● **DATA TO EXAMINE**:

○ ○ ○ ○ ○

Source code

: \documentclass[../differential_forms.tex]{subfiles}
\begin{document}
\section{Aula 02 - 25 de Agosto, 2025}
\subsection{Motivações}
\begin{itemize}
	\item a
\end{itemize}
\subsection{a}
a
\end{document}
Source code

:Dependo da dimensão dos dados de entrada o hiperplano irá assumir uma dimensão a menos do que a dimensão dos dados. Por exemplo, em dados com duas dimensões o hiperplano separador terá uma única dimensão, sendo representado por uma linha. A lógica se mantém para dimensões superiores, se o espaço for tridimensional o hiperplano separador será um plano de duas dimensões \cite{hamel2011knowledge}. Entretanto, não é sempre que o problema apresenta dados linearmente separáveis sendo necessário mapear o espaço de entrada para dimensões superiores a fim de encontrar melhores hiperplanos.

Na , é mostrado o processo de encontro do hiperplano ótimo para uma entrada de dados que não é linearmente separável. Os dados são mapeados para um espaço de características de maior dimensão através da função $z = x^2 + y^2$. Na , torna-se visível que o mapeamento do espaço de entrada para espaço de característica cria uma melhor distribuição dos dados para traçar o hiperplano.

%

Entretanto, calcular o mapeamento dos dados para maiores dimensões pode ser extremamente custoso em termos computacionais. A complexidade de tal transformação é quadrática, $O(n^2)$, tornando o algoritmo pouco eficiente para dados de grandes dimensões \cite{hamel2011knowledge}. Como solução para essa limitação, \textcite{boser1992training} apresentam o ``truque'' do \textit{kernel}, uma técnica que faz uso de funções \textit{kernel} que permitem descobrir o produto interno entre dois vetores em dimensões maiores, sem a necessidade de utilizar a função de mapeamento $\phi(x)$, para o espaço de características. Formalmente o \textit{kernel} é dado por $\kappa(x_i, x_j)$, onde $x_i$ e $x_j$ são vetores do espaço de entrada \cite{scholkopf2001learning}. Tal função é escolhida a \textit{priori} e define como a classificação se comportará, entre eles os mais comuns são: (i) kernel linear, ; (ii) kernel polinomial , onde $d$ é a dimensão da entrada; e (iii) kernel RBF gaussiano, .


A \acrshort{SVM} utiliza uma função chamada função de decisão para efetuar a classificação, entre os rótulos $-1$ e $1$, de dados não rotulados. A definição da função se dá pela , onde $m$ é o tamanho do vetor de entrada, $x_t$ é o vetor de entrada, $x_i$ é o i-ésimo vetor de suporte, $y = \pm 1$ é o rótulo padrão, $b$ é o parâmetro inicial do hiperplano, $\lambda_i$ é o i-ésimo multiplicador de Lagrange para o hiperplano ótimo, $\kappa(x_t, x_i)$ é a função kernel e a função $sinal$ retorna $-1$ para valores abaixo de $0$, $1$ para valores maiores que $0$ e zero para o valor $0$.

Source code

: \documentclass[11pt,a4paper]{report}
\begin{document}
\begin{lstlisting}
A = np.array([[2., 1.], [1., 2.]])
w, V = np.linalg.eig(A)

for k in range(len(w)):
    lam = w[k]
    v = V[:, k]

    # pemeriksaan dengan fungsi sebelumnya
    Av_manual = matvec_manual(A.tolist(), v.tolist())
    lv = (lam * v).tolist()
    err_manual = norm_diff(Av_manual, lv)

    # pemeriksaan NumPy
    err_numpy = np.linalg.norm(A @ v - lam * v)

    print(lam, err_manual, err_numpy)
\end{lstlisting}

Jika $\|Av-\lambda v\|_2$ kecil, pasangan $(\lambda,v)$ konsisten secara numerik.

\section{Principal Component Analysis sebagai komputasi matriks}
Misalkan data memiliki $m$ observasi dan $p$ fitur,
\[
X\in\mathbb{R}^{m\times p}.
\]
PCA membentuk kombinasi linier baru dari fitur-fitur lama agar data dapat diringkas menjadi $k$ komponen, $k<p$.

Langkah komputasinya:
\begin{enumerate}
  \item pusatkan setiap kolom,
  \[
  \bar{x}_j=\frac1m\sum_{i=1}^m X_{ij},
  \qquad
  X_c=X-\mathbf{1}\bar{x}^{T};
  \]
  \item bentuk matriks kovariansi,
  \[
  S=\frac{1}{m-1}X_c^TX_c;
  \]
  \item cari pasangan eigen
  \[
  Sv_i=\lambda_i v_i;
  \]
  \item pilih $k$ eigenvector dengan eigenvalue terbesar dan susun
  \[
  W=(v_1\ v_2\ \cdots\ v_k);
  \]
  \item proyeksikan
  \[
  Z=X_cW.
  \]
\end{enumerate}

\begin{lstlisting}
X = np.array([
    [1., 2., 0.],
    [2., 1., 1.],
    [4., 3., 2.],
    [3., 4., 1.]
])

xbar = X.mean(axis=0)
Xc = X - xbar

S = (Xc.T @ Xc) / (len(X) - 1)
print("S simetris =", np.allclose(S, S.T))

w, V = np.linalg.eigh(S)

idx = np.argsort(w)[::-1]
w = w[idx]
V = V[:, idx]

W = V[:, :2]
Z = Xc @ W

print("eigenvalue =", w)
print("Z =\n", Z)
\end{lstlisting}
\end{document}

○ ○ ○ ○ ○

● **TASK**: Give the data back exactly as it stands.

● **RESULT FOR THIS EXERCISE**:
Source code

: \documentclass[../differential_forms.tex]{subfiles}
\begin{document}
\section{Aula 02 - 25 de Agosto, 2025}
\subsection{Motivações}
\begin{itemize}
	\item a
\end{itemize}
\subsection{a}
a
\end{document}
Source code

:Dependo da dimensão dos dados de entrada o hiperplano irá assumir uma dimensão a menos do que a dimensão dos dados. Por exemplo, em dados com duas dimensões o hiperplano separador terá uma única dimensão, sendo representado por uma linha. A lógica se mantém para dimensões superiores, se o espaço for tridimensional o hiperplano separador será um plano de duas dimensões \cite{hamel2011knowledge}. Entretanto, não é sempre que o problema apresenta dados linearmente separáveis sendo necessário mapear o espaço de entrada para dimensões superiores a fim de encontrar melhores hiperplanos.

Na , é mostrado o processo de encontro do hiperplano ótimo para uma entrada de dados que não é linearmente separável. Os dados são mapeados para um espaço de características de maior dimensão através da função $z = x^2 + y^2$. Na , torna-se visível que o mapeamento do espaço de entrada para espaço de característica cria uma melhor distribuição dos dados para traçar o hiperplano.

%

Entretanto, calcular o mapeamento dos dados para maiores dimensões pode ser extremamente custoso em termos computacionais. A complexidade de tal transformação é quadrática, $O(n^2)$, tornando o algoritmo pouco eficiente para dados de grandes dimensões \cite{hamel2011knowledge}. Como solução para essa limitação, \textcite{boser1992training} apresentam o ``truque'' do \textit{kernel}, uma técnica que faz uso de funções \textit{kernel} que permitem descobrir o produto interno entre dois vetores em dimensões maiores, sem a necessidade de utilizar a função de mapeamento $\phi(x)$, para o espaço de características. Formalmente o \textit{kernel} é dado por $\kappa(x_i, x_j)$, onde $x_i$ e $x_j$ são vetores do espaço de entrada \cite{scholkopf2001learning}. Tal função é escolhida a \textit{priori} e define como a classificação se comportará, entre eles os mais comuns são: (i) kernel linear, ; (ii) kernel polinomial , onde $d$ é a dimensão da entrada; e (iii) kernel RBF gaussiano, .


A \acrshort{SVM} utiliza uma função chamada função de decisão para efetuar a classificação, entre os rótulos $-1$ e $1$, de dados não rotulados. A definição da função se dá pela , onde $m$ é o tamanho do vetor de entrada, $x_t$ é o vetor de entrada, $x_i$ é o i-ésimo vetor de suporte, $y = \pm 1$ é o rótulo padrão, $b$ é o parâmetro inicial do hiperplano, $\lambda_i$ é o i-ésimo multiplicador de Lagrange para o hiperplano ótimo, $\kappa(x_t, x_i)$ é a função kernel e a função $sinal$ retorna $-1$ para valores abaixo de $0$, $1$ para valores maiores que $0$ e zero para o valor $0$.

Source code

: \documentclass[11pt,a4paper]{report}
\begin{document}
\begin{lstlisting}
A = np.array([[2., 1.], [1., 2.]])
w, V = np.linalg.eig(A)

for k in range(len(w)):
    lam = w[k]
    v = V[:, k]

    # pemeriksaan dengan fungsi sebelumnya
    Av_manual = matvec_manual(A.tolist(), v.tolist())
    lv = (lam * v).tolist()
    err_manual = norm_diff(Av_manual, lv)

    # pemeriksaan NumPy
    err_numpy = np.linalg.norm(A @ v - lam * v)

    print(lam, err_manual, err_numpy)
\end{lstlisting}

Jika $\|Av-\lambda v\|_2$ kecil, pasangan $(\lambda,v)$ konsisten secara numerik.

\section{Principal Component Analysis sebagai komputasi matriks}
Misalkan data memiliki $m$ observasi dan $p$ fitur,
\[
X\in\mathbb{R}^{m\times p}.
\]
PCA membentuk kombinasi linier baru dari fitur-fitur lama agar data dapat diringkas menjadi $k$ komponen, $k<p$.

Langkah komputasinya:
\begin{enumerate}
  \item pusatkan setiap kolom,
  \[
  \bar{x}_j=\frac1m\sum_{i=1}^m X_{ij},
  \qquad
  X_c=X-\mathbf{1}\bar{x}^{T};
  \]
  \item bentuk matriks kovariansi,
  \[
  S=\frac{1}{m-1}X_c^TX_c;
  \]
  \item cari pasangan eigen
  \[
  Sv_i=\lambda_i v_i;
  \]
  \item pilih $k$ eigenvector dengan eigenvalue terbesar dan susun
  \[
  W=(v_1\ v_2\ \cdots\ v_k);
  \]
  \item proyeksikan
  \[
  Z=X_cW.
  \]
\end{enumerate}

\begin{lstlisting}
X = np.array([
    [1., 2., 0.],
    [2., 1., 1.],
    [4., 3., 2.],
    [3., 4., 1.]
])

xbar = X.mean(axis=0)
Xc = X - xbar

S = (Xc.T @ Xc) / (len(X) - 1)
print("S simetris =", np.allclose(S, S.T))

w, V = np.linalg.eigh(S)

idx = np.argsort(w)[::-1]
w = w[idx]
V = V[:, idx]

W = V[:, :2]
Z = Xc @ W

print("eigenvalue =", w)
print("Z =\n", Z)
\end{lstlisting}
\end{document}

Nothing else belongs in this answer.